(Collected data)

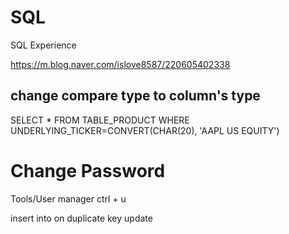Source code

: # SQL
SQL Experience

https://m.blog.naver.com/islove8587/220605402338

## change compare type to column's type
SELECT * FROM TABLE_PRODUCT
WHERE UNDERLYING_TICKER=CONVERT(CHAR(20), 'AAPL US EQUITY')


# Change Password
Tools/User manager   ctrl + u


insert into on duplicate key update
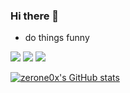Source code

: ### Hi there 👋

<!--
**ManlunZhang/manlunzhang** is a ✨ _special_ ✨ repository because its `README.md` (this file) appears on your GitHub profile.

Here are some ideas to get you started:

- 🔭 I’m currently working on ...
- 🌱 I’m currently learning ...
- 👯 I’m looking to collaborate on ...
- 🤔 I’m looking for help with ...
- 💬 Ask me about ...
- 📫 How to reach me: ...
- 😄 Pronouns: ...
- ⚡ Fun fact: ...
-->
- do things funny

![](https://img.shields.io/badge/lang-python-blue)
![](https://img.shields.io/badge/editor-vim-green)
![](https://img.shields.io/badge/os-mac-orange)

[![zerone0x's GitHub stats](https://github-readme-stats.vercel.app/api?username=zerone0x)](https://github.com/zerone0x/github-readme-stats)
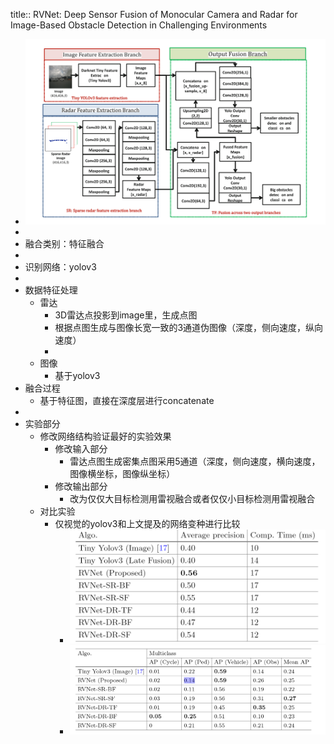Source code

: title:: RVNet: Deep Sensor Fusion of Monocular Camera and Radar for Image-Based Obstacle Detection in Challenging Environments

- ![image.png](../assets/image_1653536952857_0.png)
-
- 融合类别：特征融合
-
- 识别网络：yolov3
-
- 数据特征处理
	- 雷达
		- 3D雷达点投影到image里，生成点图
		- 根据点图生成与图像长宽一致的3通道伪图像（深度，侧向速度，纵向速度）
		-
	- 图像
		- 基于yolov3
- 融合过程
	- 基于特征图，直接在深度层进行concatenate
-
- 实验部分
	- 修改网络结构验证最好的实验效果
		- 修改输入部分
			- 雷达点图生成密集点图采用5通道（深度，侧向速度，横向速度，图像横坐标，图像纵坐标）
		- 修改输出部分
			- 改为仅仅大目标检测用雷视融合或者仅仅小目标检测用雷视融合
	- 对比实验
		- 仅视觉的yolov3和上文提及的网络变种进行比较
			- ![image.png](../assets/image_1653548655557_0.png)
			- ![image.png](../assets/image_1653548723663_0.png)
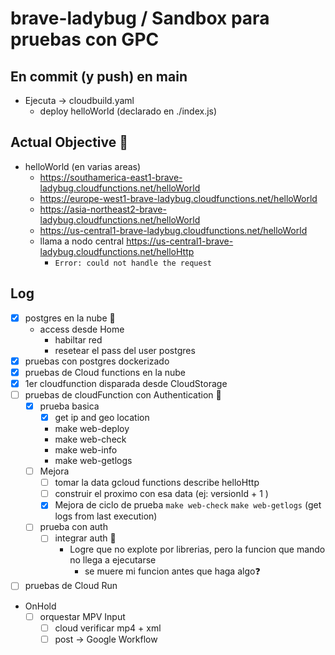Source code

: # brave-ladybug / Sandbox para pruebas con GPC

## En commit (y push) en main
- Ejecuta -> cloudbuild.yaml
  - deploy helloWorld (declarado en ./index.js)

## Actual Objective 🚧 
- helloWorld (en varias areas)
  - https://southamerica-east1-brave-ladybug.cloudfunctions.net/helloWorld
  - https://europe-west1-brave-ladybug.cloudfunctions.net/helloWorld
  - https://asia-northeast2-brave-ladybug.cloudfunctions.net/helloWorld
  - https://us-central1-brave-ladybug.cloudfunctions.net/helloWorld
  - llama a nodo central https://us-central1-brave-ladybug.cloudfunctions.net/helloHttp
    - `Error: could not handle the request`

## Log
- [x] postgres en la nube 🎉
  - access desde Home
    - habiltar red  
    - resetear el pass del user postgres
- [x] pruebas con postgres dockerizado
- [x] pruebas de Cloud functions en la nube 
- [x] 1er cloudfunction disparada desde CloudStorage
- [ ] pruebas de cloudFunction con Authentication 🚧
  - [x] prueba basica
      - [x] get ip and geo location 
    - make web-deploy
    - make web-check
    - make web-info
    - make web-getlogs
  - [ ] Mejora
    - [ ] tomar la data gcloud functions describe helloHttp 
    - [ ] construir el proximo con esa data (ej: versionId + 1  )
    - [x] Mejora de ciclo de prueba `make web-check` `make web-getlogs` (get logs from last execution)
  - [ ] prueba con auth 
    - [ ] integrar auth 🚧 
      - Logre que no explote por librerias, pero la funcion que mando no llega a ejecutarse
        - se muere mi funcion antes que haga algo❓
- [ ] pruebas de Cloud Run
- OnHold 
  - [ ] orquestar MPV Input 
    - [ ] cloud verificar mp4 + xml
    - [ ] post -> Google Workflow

**EXERCISE REQUIREMENTS:** Go through the data above and find the lines with the word "funcion". Copy each of those lines.

**YOUR RESPONSE:**
      - Logre que no explote por librerias, pero la funcion que mando no llega a ejecutarse
        - se muere mi funcion antes que haga algo❓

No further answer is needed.